Is it the stations’ inability to record more than one promo reel for an upcoming show and then bombard you with the same 15 clips every 5 minutes until the show actually starts and you find yourself actively wanting to avoid it? Yes.

Is it the fact that the BBC1 announcer sounds like he’s extremely uncomfortable when announcing programmed? Yes.

Is it the fact that Dave, despite having about 15 years worth of Top Gear repeats to draw on, insists on playing the same episode at least twice in one day, so that you can watch half of it at lunchtime and randomly turn on the TV around dinnertime to find yourself picking up exactly where you left off? Yes.

Or is it the fact that advertisers treat you like idiots? “We’re real lawyers,” say InjuryLawyers4U (pro-tip: if you have to make your main selling point the fact that your law firm employs “real lawyers”, you’re not exactly filling me with confidence). “I got the money I needed with QuickQuidDotCoDotYouKay,” says a woman with an unconvincing mouth and all the sincerity of a jam sponge. “Special K is only for women with body image issues!” implies a cereal advert. “Only women may shop in Boots!” suggests Boots, having now used the same piece of music for so long that even fans of the Sugababes want to throw things at the TV every time the ads come on. “All men are bellends who only care about sticking their cock in things and drinking, possibly at the same time!” imply 95% of adverts. “If you smell nice, slutty women will fall at your feet and get their baps out!” screams the Lynx advert, thereby condemning the entire country to continually smelling like a gypsy’s jockstrap. YES.

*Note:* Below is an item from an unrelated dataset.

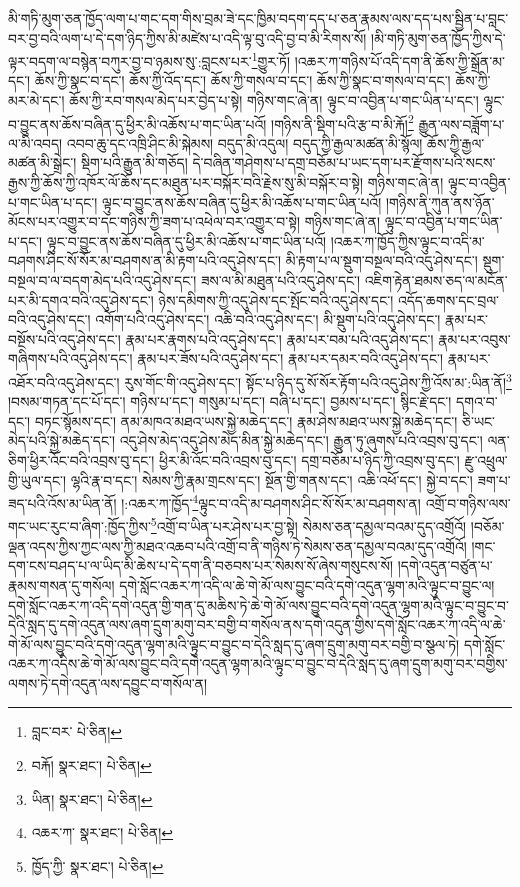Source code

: མི་གཏི་མུག་ཅན་ཁྱོད་ལག་པ་གང་དག་གིས་བྲམ་ཟེ་དང་ཁྱིམ་བདག་དད་པ་ཅན་རྣམས་ལས་དད་པས་སྦྱིན་པ་བླང་བར་བྱ་བའི་ལག་པ་དེ་དག་ཉིད་ཀྱིས་མི་མཛེས་པ་འདི་ལྟ་བུ་འདི་བྱ་བ་མི་རིགས་སོ། །མི་གཏི་མུག་ཅན་ཁྱོད་ཀྱིས་དེ་ལྟར་བདག་ལ་བསྙེན་བཀུར་བྱ་བ་ཉམས་སུ་:བླངས་པར་\footnote{བླང་བར་  པེ་ཅིན། }གྱུར་ཏོ། །འཆར་ཀ་གཉིས་པོ་འདི་དག་ནི་ཆོས་ཀྱི་སྒྲོན་མ་དང་། ཆོས་ཀྱི་སྣང་བ་དང་། ཆོས་ཀྱི་འོད་དང་། ཆོས་ཀྱི་གསལ་བ་དང་། ཆོས་ཀྱི་སྣང་བ་གསལ་བ་དང་། ཆོས་ཀྱི་མར་མེ་དང་། ཆོས་ཀྱི་རབ་གསལ་མེད་པར་བྱེད་པ་སྟེ། གཉིས་གང་ཞེ་ན། ལྟུང་བ་འབྱིན་པ་གང་ཡིན་པ་དང་། ལྟུང་བ་བྱུང་ནས་ཆོས་བཞིན་དུ་ཕྱིར་མི་འཆོས་པ་གང་ཡིན་པའོ། །གཉིས་ནི་སྡིག་པའི་རྩ་བ་མི་རྐོ།\footnote{བརྐོ།  སྣར་ཐང་།  པེ་ཅིན། } རྒྱུན་ལས་བཟློག་པ་ལ་མི་འབད། འབབ་ཆུ་དང་འཁྲི་ཤིང་མི་སྐེམས། བདུད་མི་འདུལ། བདུད་ཀྱི་རྒྱལ་མཚན་མི་སྙོལ། ཆོས་ཀྱི་རྒྱལ་མཚན་མི་སྒྲེང་། སྡིག་པའི་རྒྱུན་མི་གཅོད། དེ་བཞིན་གཤེགས་པ་དགྲ་བཅོམ་པ་ཡང་དག་པར་རྫོགས་པའི་སངས་རྒྱས་ཀྱི་ཆོས་ཀྱི་འཁོར་ལོ་ཆོས་དང་མཐུན་པར་བསྐོར་བའི་རྗེས་སུ་མི་བསྐོར་བ་སྟེ། གཉིས་གང་ཞེ་ན། ལྟུང་བ་འབྱིན་པ་གང་ཡིན་པ་དང་། ལྟུང་བ་བྱུང་ནས་ཆོས་བཞིན་དུ་ཕྱིར་མི་འཆོས་པ་གང་ཡིན་པའོ། །གཉིས་ནི་ཀུན་ནས་ཉོན་མོངས་པར་འགྱུར་བ་དང་གཉིས་ཀྱི་ཟག་པ་འཕེལ་བར་འགྱུར་བ་སྟེ། གཉིས་གང་ཞེ་ན། ལྟུང་བ་འབྱིན་པ་གང་ཡིན་པ་དང་། ལྟུང་བ་བྱུང་ནས་ཆོས་བཞིན་དུ་ཕྱིར་མི་འཆོས་པ་གང་ཡིན་པའོ། །འཆར་ཀ་ཁྱོད་ཀྱིས་ལྟུང་བ་འདི་མ་བཤགས་ཤིང་སོ་སོར་མ་བཤགས་ན་མི་རྟག་པའི་འདུ་ཤེས་དང་། མི་རྟག་པ་ལ་སྡུག་བསྔལ་བའི་འདུ་ཤེས་དང་། སྡུག་བསྔལ་བ་ལ་བདག་མེད་པའི་འདུ་ཤེས་དང་། ཟས་ལ་མི་མཐུན་པའི་འདུ་ཤེས་དང་། འཇིག་རྟེན་ཐམས་ཅད་ལ་མངོན་པར་མི་དགའ་བའི་འདུ་ཤེས་དང་། ཉེས་དམིགས་ཀྱི་འདུ་ཤེས་དང་སྤོང་བའི་འདུ་ཤེས་དང་། འདོད་ཆགས་དང་བྲལ་བའི་འདུ་ཤེས་དང་། འགོག་པའི་འདུ་ཤེས་དང་། འཆི་བའི་འདུ་ཤེས་དང་། མི་སྡུག་པའི་འདུ་ཤེས་དང་། རྣམ་པར་བསྔོས་པའི་འདུ་ཤེས་དང་། རྣམ་པར་རྣགས་པའི་འདུ་ཤེས་དང་། རྣམ་པར་བམ་པའི་འདུ་ཤེས་དང་། རྣམ་པར་འབུས་གཞིགས་པའི་འདུ་ཤེས་དང་། རྣམ་པར་ཟོས་པའི་འདུ་ཤེས་དང་། རྣམ་པར་དམར་བའི་འདུ་ཤེས་དང་། རྣམ་པར་འཐོར་བའི་འདུ་ཤེས་དང་། རུས་གོང་གི་འདུ་ཤེས་དང་། སྟོང་པ་ཉིད་དུ་སོ་སོར་རྟོག་པའི་འདུ་ཤེས་ཀྱི་འོས་མ་:ཡིན་ནོ།\footnote{ཡིན།  སྣར་ཐང་།  པེ་ཅིན། } །བསམ་གཏན་དང་པོ་དང་། གཉིས་པ་དང་། གསུམ་པ་དང་། བཞི་པ་དང་། བྱམས་པ་དང་། སྙིང་རྗེ་དང་། དགའ་བ་དང་། བཏང་སྙོམས་དང་། ནམ་མཁའ་མཐའ་ཡས་སྐྱེ་མཆེད་དང་། རྣམ་ཤེས་མཐའ་ཡས་སྐྱེ་མཆེད་དང་། ཅི་ཡང་མེད་པའི་སྐྱེ་མཆེད་དང་། འདུ་ཤེས་མེད་འདུ་ཤེས་མེད་མིན་སྐྱེ་མཆེད་དང་། རྒྱུན་ཏུ་ཞུགས་པའི་འབྲས་བུ་དང་། ལན་ཅིག་ཕྱིར་འོང་བའི་འབྲས་བུ་དང་། ཕྱིར་མི་འོང་བའི་འབྲས་བུ་དང་། དགྲ་བཅོམ་པ་ཉིད་ཀྱི་འབྲས་བུ་དང་། རྫུ་འཕྲུལ་གྱི་ཡུལ་དང་། ལྷའི་རྣ་བ་དང་། སེམས་ཀྱི་རྣམ་གྲངས་དང་། སྔོན་གྱི་གནས་དང་། འཆི་འཕོ་དང་། སྐྱེ་བ་དང་། ཟག་པ་ཟད་པའི་འོས་མ་ཡིན་ནོ། །:འཆར་ཀ་ཁྱོད་\footnote{འཆར་ཀ་  སྣར་ཐང་།  པེ་ཅིན། }ལྟུང་བ་འདི་མ་བཤགས་ཤིང་སོ་སོར་མ་བཤགས་ན། འགྲོ་བ་གཉིས་ལས་གང་ཡང་རུང་བ་ཞིག་:ཁྱོད་ཀྱིས་\footnote{ཁྱོད་ཀྱི་  སྣར་ཐང་།  པེ་ཅིན། }འགྲོ་བ་ཡིན་པར་ཤེས་པར་བྱ་སྟེ། སེམས་ཅན་དམྱལ་བའམ་དུད་འགྲོའོ། །བཅོམ་ལྡན་འདས་ཀྱིས་ཀྱང་ལས་ཀྱི་མཐའ་འཆབ་པའི་འགྲོ་བ་ནི་གཉིས་ཏེ་སེམས་ཅན་དམྱལ་བའམ་དུད་འགྲོའོ། །གང་དག་ངས་བཤད་པ་ལ་ཡིད་མི་ཆེས་པ་དེ་དག་ནི་བཅབས་པར་སེམས་སོ་ཞེས་གསུངས་སོ། །དགེ་འདུན་བཙུན་པ་རྣམས་གསན་དུ་གསོལ། དགེ་སློང་འཆར་ཀ་འདི་ལ་ཆེ་གེ་མོ་ལས་བྱུང་བའི་དགེ་འདུན་ལྷག་མའི་ལྟུང་བ་བྱུང་ལ། དགེ་སློང་འཆར་ཀ་འདི་དགེ་འདུན་གྱི་གན་དུ་མཆིས་ཏེ་ཆེ་གེ་མོ་ལས་བྱུང་བའི་དགེ་འདུན་ལྷག་མའི་ལྟུང་བ་བྱུང་བ་དེའི་སླད་དུ་དགེ་འདུན་ལས་ཞག་དྲུག་མགུ་བར་བགྱི་བ་གསོལ་ནས་དགེ་འདུན་གྱིས་དགེ་སློང་འཆར་ཀ་འདི་ལ་ཆེ་གེ་མོ་ལས་བྱུང་བའི་དགེ་འདུན་ལྷག་མའི་ལྟུང་བ་བྱུང་བ་དེའི་སླད་དུ་ཞག་དྲུག་མགུ་བར་བགྱི་བ་སྩལ་ཏེ། དགེ་སློང་འཆར་ཀ་འདིས་ཆེ་གེ་མོ་ལས་བྱུང་བའི་དགེ་འདུན་ལྷག་མའི་ལྟུང་བ་བྱུང་བ་དེའི་སླད་དུ་ཞག་དྲུག་མགུ་བར་བགྱིས་ལགས་ཏེ་དགེ་འདུན་ལས་དབྱུང་བ་གསོལ་ན།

So in short, TV is shite and the few genuinely good things that do get made either get buried in the schedules and forgotten (Firefly) or repeated so often you can watch them with the sound off and do the dialogue yourself without any difficulty (Friends).

Thank God for whoever decided that video on demand might actually be a good idea. Because although you still occasionally get shitty adverts, you can easily avoid all the crap with the added bonus that you don’t have to fit your schedule around an inanimate object — it fits its schedule around you. And that’s the way it should stay.

At least until the machine uprising, of course.